• AVAILABLE DATA:
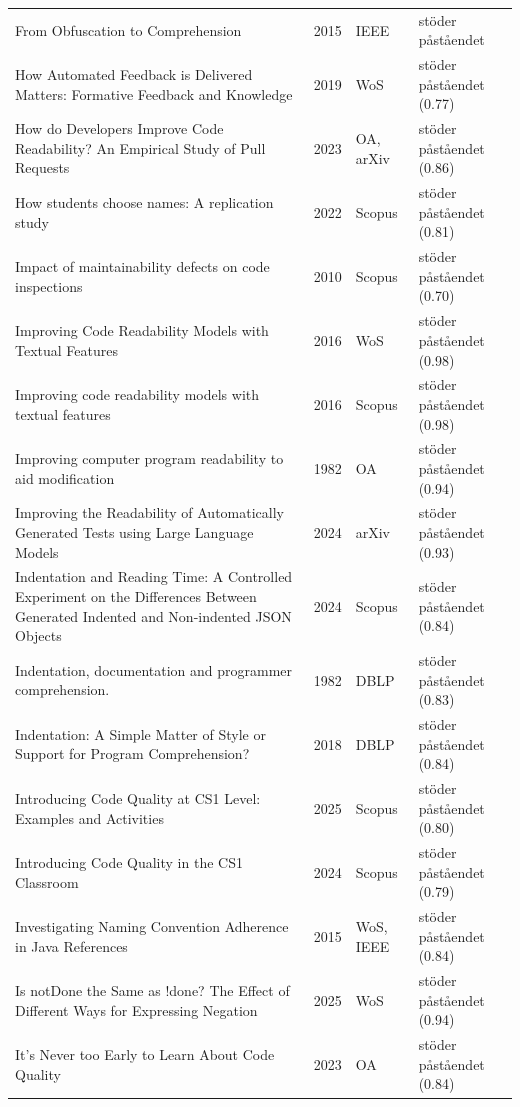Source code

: \begin{longtable}{@{}%
  >{\raggedright\arraybackslash}p{}c%
  >{\raggedright\arraybackslash}p{}%
  >{\raggedright\arraybackslash}p{}@{}}
From Obfuscation to Comprehension & 2015 & IEEE & stöder påståendet \\
How Automated Feedback is Delivered Matters: Formative Feedback and Knowledge & 2019 & WoS & stöder påståendet (0.77) \\
How do Developers Improve Code Readability? An Empirical Study of Pull Requests & 2023 & OA, arXiv & stöder påståendet (0.86) \\
How students choose names: A replication study & 2022 & Scopus & stöder påståendet (0.81) \\
Impact of maintainability defects on code inspections & 2010 & Scopus & stöder påståendet (0.70) \\
Improving Code Readability Models with Textual Features & 2016 & WoS & stöder påståendet (0.98) \\
Improving code readability models with textual features & 2016 & Scopus & stöder påståendet (0.98) \\
Improving computer program readability to aid modification & 1982 & OA & stöder påståendet (0.94) \\
Improving the Readability of Automatically Generated Tests using Large Language Models & 2024 & arXiv & stöder påståendet (0.93) \\
Indentation and Reading Time: A Controlled Experiment on the Differences Between Generated Indented and Non-indented JSON Objects & 2024 & Scopus & stöder påståendet (0.84) \\
Indentation, documentation and programmer comprehension. & 1982 & DBLP & stöder påståendet (0.83) \\
Indentation: A Simple Matter of Style or Support for Program Comprehension? & 2018 & DBLP & stöder påståendet (0.84) \\
Introducing Code Quality at CS1 Level: Examples and Activities & 2025 & Scopus & stöder påståendet (0.80) \\
Introducing Code Quality in the CS1 Classroom & 2024 & Scopus & stöder påståendet (0.79) \\
Investigating Naming Convention Adherence in Java References & 2015 & WoS, IEEE & stöder påståendet (0.84) \\
Is \textquotedbl{}notDone\textquotedbl{} the Same as \textquotedbl{}!done\textquotedbl{}? The Effect of Different Ways for Expressing Negation & 2025 & WoS & stöder påståendet (0.94) \\
It's Never too Early to Learn About Code Quality & 2023 & OA & stöder påståendet (0.84) \\

\end{longtable}
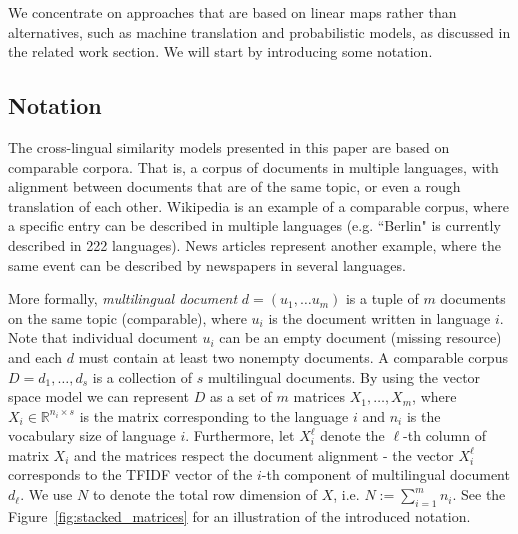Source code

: \documentclass[twoside,11pt]{article}
\newcommand{\RR}{\mathbb{R}}
\begin{document}
We concentrate on approaches that are based on linear maps rather than alternatives, such as machine translation and probabilistic models, as discussed in the related work section.
We will start by introducing some notation.

\subsection{Notation}

The cross-lingual similarity models presented in this paper are based on comparable corpora. That is, a corpus of documents in multiple languages, with alignment between documents that are of the same topic, or even a rough translation of each other. Wikipedia is an example of a comparable corpus, where a specific entry can be described in multiple languages (e.g. ``Berlin" is currently described in 222 languages). News articles represent another example, where the same event can be described by newspapers in several languages.

More formally, \emph{multilingual document} $d = (u_1,\ldots u_m)$ is a tuple of $m$ documents on the same topic (comparable), where $u_i$ is the document written in language $i$. Note that individual document $u_i$ can be an empty document (missing resource) and each $d$ must contain at least two nonempty documents. A comparable corpus $D = {d_1, \ldots, d_s}$ is a collection of $s$ multilingual documents. By using the vector space model we can represent $D$ as a set of $m$ matrices $X_1,\ldots,X_m$, where $X_i \in \RR^{n_i \times s}$ is the matrix corresponding to the language $i$ and $n_i$ is the vocabulary size of language $i$. Furthermore, let $X_i^{\ell}$ denote the $\ell$-th column of matrix $X_i$ and the matrices respect the document alignment - the vector $X_i^\ell$ corresponds to the TFIDF vector of the $i$-th component of multilingual document $d_\ell$. We use $N$ to denote the total row dimension of $X$, i.e. $N:= \sum_{i=1}^m n_i$. See the Figure~\ref{fig:stacked_matrices} for an illustration of the introduced notation.
\end{document}

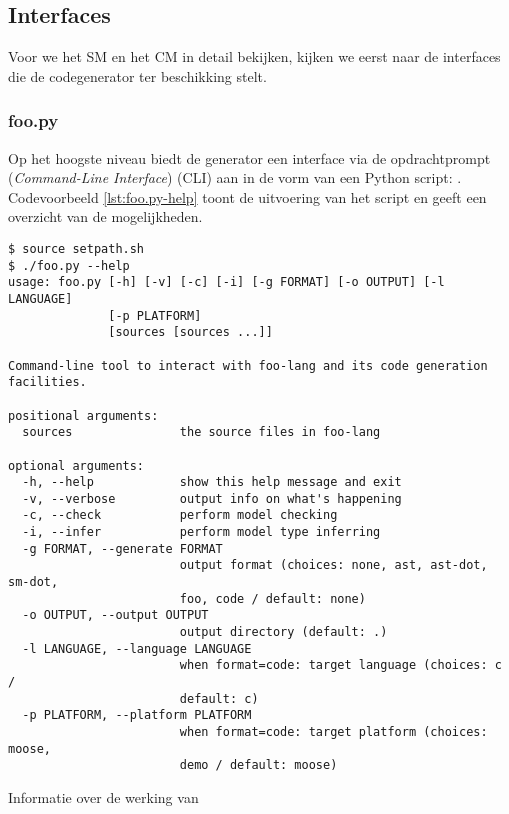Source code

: 
\subsection{Interfaces}
\label{subsection:devel-codegen-interfaces}

Voor we het SM en het CM in detail bekijken, kijken we eerst naar de interfaces
die de codegenerator ter beschikking stelt.

\subsubsection{foo.py}

Op het hoogste niveau biedt de generator een interface via de opdrachtprompt
(\emph{Command-Line Interface}) (CLI) aan in de vorm van een Python script:
. Codevoorbeeld \ref{lst:foo.py-help} toont de uitvoering van het
script en geeft een overzicht van de mogelijkheden.

\begin{listing}[ht]
  \begin{verbatim}
$ source setpath.sh
$ ./foo.py --help
usage: foo.py [-h] [-v] [-c] [-i] [-g FORMAT] [-o OUTPUT] [-l LANGUAGE]
              [-p PLATFORM]
              [sources [sources ...]]

Command-line tool to interact with foo-lang and its code generation
facilities.

positional arguments:
  sources               the source files in foo-lang

optional arguments:
  -h, --help            show this help message and exit
  -v, --verbose         output info on what's happening
  -c, --check           perform model checking
  -i, --infer           perform model type inferring
  -g FORMAT, --generate FORMAT
                        output format (choices: none, ast, ast-dot, sm-dot,
                        foo, code / default: none)
  -o OUTPUT, --output OUTPUT
                        output directory (default: .)
  -l LANGUAGE, --language LANGUAGE
                        when format=code: target language (choices: c /
                        default: c)
  -p PLATFORM, --platform PLATFORM
                        when format=code: target platform (choices: moose,
                        demo / default: moose)
  \end{verbatim}
  \vspace{-5mm}
  \caption{Informatie over de werking van }
  \label{lst:foo.py-help}
\end{listing}

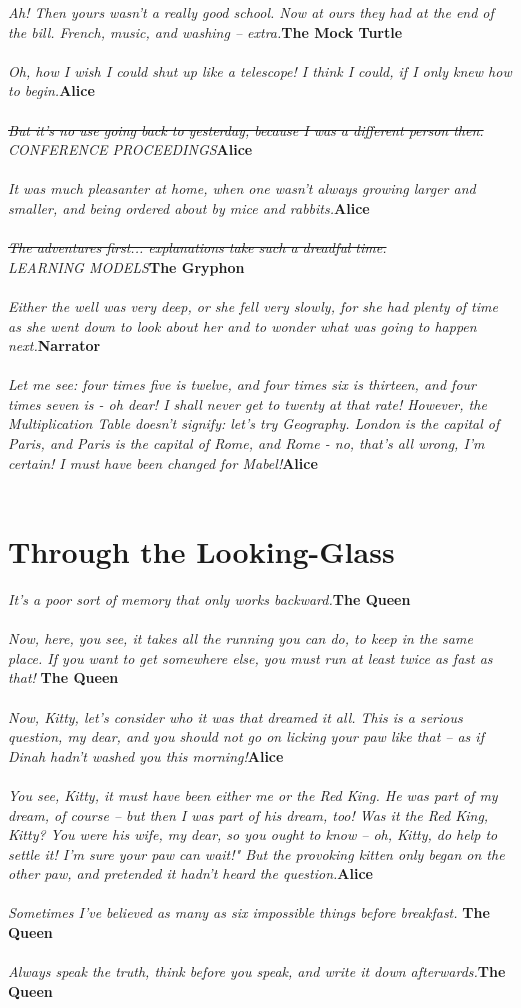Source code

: \documentclass{hi-thesis}
\renewcommand{\quote}[2]{\noindent \emph{#2}\hfill{\bf #1}\\\\}
\begin{document}
\quote{The Mock Turtle}{Ah! Then yours wasn't a really good school. Now at ours they had at the end of the bill. French, music, and washing -- extra.}
\quote{Alice}{Oh, how I wish I could shut up like a telescope! I think I could, if I only knew how to begin.}
\quote{Alice}{\st{But it's no use going back to yesterday, because I was a different person then.}\\CONFERENCE PROCEEDINGS}
\quote{Alice}{It was much pleasanter at home, when one wasn't always growing larger and smaller, and being ordered about by mice and rabbits.}
\quote{The Gryphon}{\st{The adventures first... explanations take such a dreadful time.}\\LEARNING MODELS}
\quote{Narrator}{Either the well was very deep, or she fell very slowly, for she had plenty of time as she went down to look about her and to wonder what was going to happen next.}
\quote{Alice}{Let me see: four times five is twelve, and four times six is thirteen, and four times seven is - oh dear! I shall never get to twenty at that rate! However, the Multiplication Table doesn't signify: let's try Geography. London is the capital of Paris, and Paris is the capital of Rome, and Rome - no, that's all wrong, I'm certain! I must have been changed for Mabel!}



\chapter*{Through the Looking-Glass}
\quote{The Queen}{It's a poor sort of memory that only works backward.}
\quote{The Queen}{Now, here, you see, it takes all the running you can do, to keep in the same place. If you want to get somewhere else, you must run at least twice as fast as that! }
\quote{Alice}{Now, Kitty, let's consider who it was that dreamed it all. This is a serious question, my dear, and you should not go on licking your paw like that -- as if Dinah hadn't washed you this morning!}
\quote{Alice}{You see, Kitty, it must have been either me or the Red King. He was part of my dream, of course -- but then I was part of his dream, too! Was it the Red King, Kitty? You were his wife, my dear, so you ought to know -- oh, Kitty, do help to settle it! I'm sure your paw can wait!" But the provoking kitten only began on the other paw, and pretended it hadn't heard the question.}
\quote{The Queen}{Sometimes I've believed as many as six impossible things before breakfast. }
\quote{The Queen}{Always speak the truth, think before you speak, and write it down afterwards.}

\nocite{lookingglass,alice}
 

\end{document}
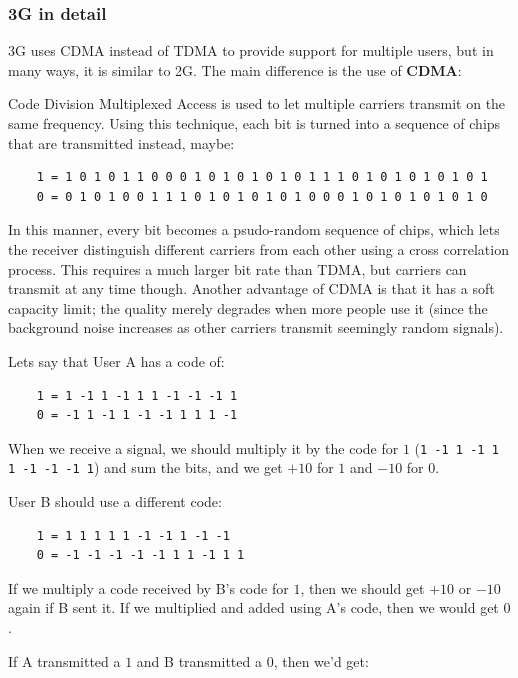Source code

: \subsubsection{3G in detail}

3G uses CDMA instead of TDMA to provide support for multiple users, but in many
ways, it is similar to 2G. The main difference is the use of \textbf{CDMA}:

  Code Division Multiplexed Access is used to let multiple carriers transmit
  on the same frequency. Using this technique, each bit is turned into a 
  sequence of chips that are transmitted instead, maybe:

  \begin{verbatim}
    1 = 1 0 1 0 1 1 0 0 0 1 0 1 0 1 0 1 0 1 1 1 0 1 0 1 0 1 0 1 0 1
    0 = 0 1 0 1 0 0 1 1 1 0 1 0 1 0 1 0 1 0 0 0 1 0 1 0 1 0 1 0 1 0
  \end{verbatim}

  In this manner, every bit becomes a psudo-random sequence of chips, which
  lets the receiver distinguish different carriers from each other using a
  cross correlation process. This requires a much larger bit rate than TDMA,
  but carriers can transmit at any time though. Another advantage of CDMA is
  that it has a soft capacity limit; the quality merely degrades when more
  people use it (since the background noise increases as other carriers
  transmit seemingly random signals).

  Lets say that User A has a code of:

  \begin{verbatim}
    1 = 1 -1 1 -1 1 1 -1 -1 -1 1
    0 = -1 1 -1 1 -1 -1 1 1 1 -1
  \end{verbatim}

  When we receive a signal, we should multiply it by the code for $1$
  (\texttt{1 -1 1 -1 1 1 -1 -1 -1 1}) and sum the bits, and we get $+10$ for
  $1$ and $-10$ for $0$.

  User B should use a different code:

  \begin{verbatim}
    1 = 1 1 1 1 1 -1 -1 1 -1 -1 
    0 = -1 -1 -1 -1 -1 1 1 -1 1 1
  \end{verbatim}

  If we multiply a code received by B's code for $1$, then we should get $+10$
  or $-10$ again if B sent it. If we multiplied and added using A's code, then
  we would get $0$.

  If A transmitted a $1$ and B transmitted a $0$, then we'd get:

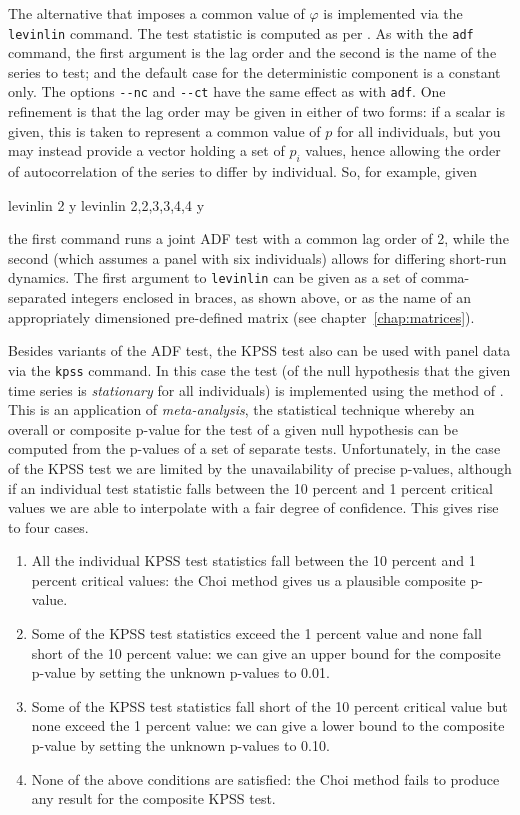The alternative that imposes a common value of $\varphi$ is
implemented via the \texttt{levinlin} command. The test statistic is
computed as per \citet*{LLC2002}.  As with the \texttt{adf} command, the
first argument is the lag order and the second is the name of the
series to test; and the default case for the deterministic component
is a constant only. The options \verb|--nc| and \verb|--ct| have the
same effect as with \texttt{adf}. One refinement is that the lag order
may be given in either of two forms: if a scalar is given, this is
taken to represent a common value of $p$ for all individuals, but you
may instead provide a vector holding a set of $p_i$ values, hence
allowing the order of autocorrelation of the series to differ by
individual. So, for example, given
\begin{code}
levinlin 2 y
levinlin {2,2,3,3,4,4} y
\end{code}
the first command runs a joint ADF test with a common lag order of 2,
while the second (which assumes a panel with six individuals) allows
for differing short-run dynamics. The first argument to
\texttt{levinlin} can be given as a set of comma-separated integers
enclosed in braces, as shown above, or as the name of an appropriately
dimensioned pre-defined matrix (see chapter~\ref{chap:matrices}).

Besides variants of the ADF test, the KPSS test also can be used with
panel data via the \texttt{kpss} command. In this case the test (of
the null hypothesis that the given time series is \emph{stationary}
for all individuals) is implemented using the method of
\cite{choi01}. This is an application of \emph{meta-analysis}, the
statistical technique whereby an overall or composite p-value for the
test of a given null hypothesis can be computed from the p-values of a
set of separate tests. Unfortunately, in the case of the KPSS test we
are limited by the unavailability of precise p-values, although if an
individual test statistic falls between the 10 percent and 1 percent
critical values we are able to interpolate with a fair degree of
confidence. This gives rise to four cases.

\begin{enumerate}
\item All the individual KPSS test statistics fall between the 10
  percent and 1 percent critical values: the Choi method gives us
  a plausible composite p-value.
\item Some of the KPSS test statistics exceed the 1 percent value and
  none fall short of the 10 percent value: we can give an upper bound
  for the composite p-value by setting the unknown p-values to 0.01.
\item Some of the KPSS test statistics fall short of the 10 percent
  critical value but none exceed the 1 percent value: we can give a
  lower bound to the composite p-value by setting the unknown p-values
  to 0.10.
\item None of the above conditions are satisfied: the Choi method
  fails to produce any result for the composite KPSS test.
\end{enumerate}


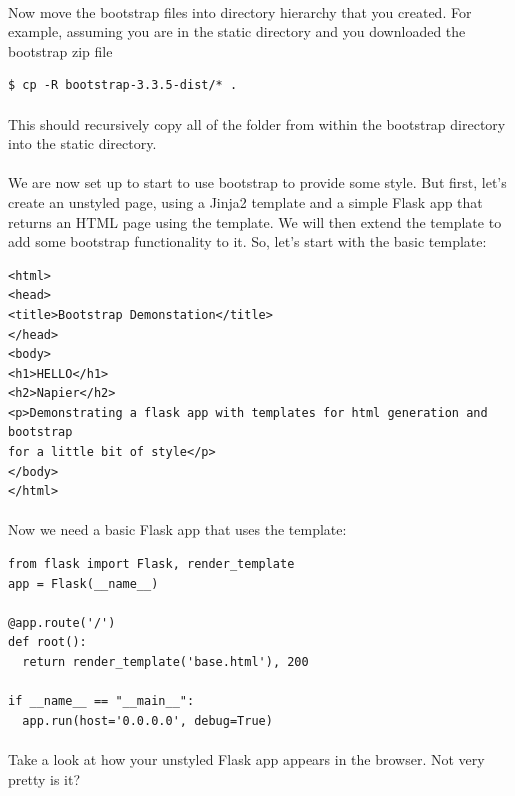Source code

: \documentclass[12pt, a4paper, oneside]{book}
\begin{document}
\paragraph{} Now move the bootstrap files into directory hierarchy that you created. For example, assuming you are in the static directory and you downloaded the bootstrap zip file

\begin{lstlisting}[style=DOS]
    $ cp -R bootstrap-3.3.5-dist/* .
\end{lstlisting}

\paragraph{} This should recursively copy all of the folder from within the bootstrap directory into the static directory.

\paragraph{} We are now set up to start to use bootstrap to provide some style. But first, let's create an unstyled page, using a Jinja2 template and a simple Flask app that returns an HTML page using the template. We will then extend the template to add some bootstrap functionality to it. So, let's start with the basic template:

\begin{lstlisting}
<html>
<head>
<title>Bootstrap Demonstation</title>
</head>
<body>
<h1>HELLO</h1>
<h2>Napier</h2>
<p>Demonstrating a flask app with templates for html generation and bootstrap
for a little bit of style</p>
</body>
</html>
\end{lstlisting}

\paragraph{} Now we need a basic Flask app that uses the template:

\begin{lstlisting}
from flask import Flask, render_template
app = Flask(__name__)

@app.route('/')
def root():
  return render_template('base.html'), 200

if __name__ == "__main__":
  app.run(host='0.0.0.0', debug=True)
\end{lstlisting}

\paragraph{} Take a look at how your unstyled Flask app appears in the browser. Not very pretty is it?  
\end{document}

• TASK DETAILS: Repeat only the lines from the one holding "<title>Bootstrap Demonstation</title>" through the last line of the data.

• SOLUTION FOR THIS EXERCISE:
<title>Bootstrap Demonstation</title>
</head>
<body>
<h1>HELLO</h1>
<h2>Napier</h2>
<p>Demonstrating a flask app with templates for html generation and bootstrap
for a little bit of style</p>
</body>
</html>
\end{lstlisting}

\paragraph{} Now we need a basic Flask app that uses the template:

\begin{lstlisting}
from flask import Flask, render_template
app = Flask(__name__)

@app.route('/')
def root():
  return render_template('base.html'), 200

if __name__ == "__main__":
  app.run(host='0.0.0.0', debug=True)
\end{lstlisting}

\paragraph{} Take a look at how your unstyled Flask app appears in the browser. Not very pretty is it?  
\end{document}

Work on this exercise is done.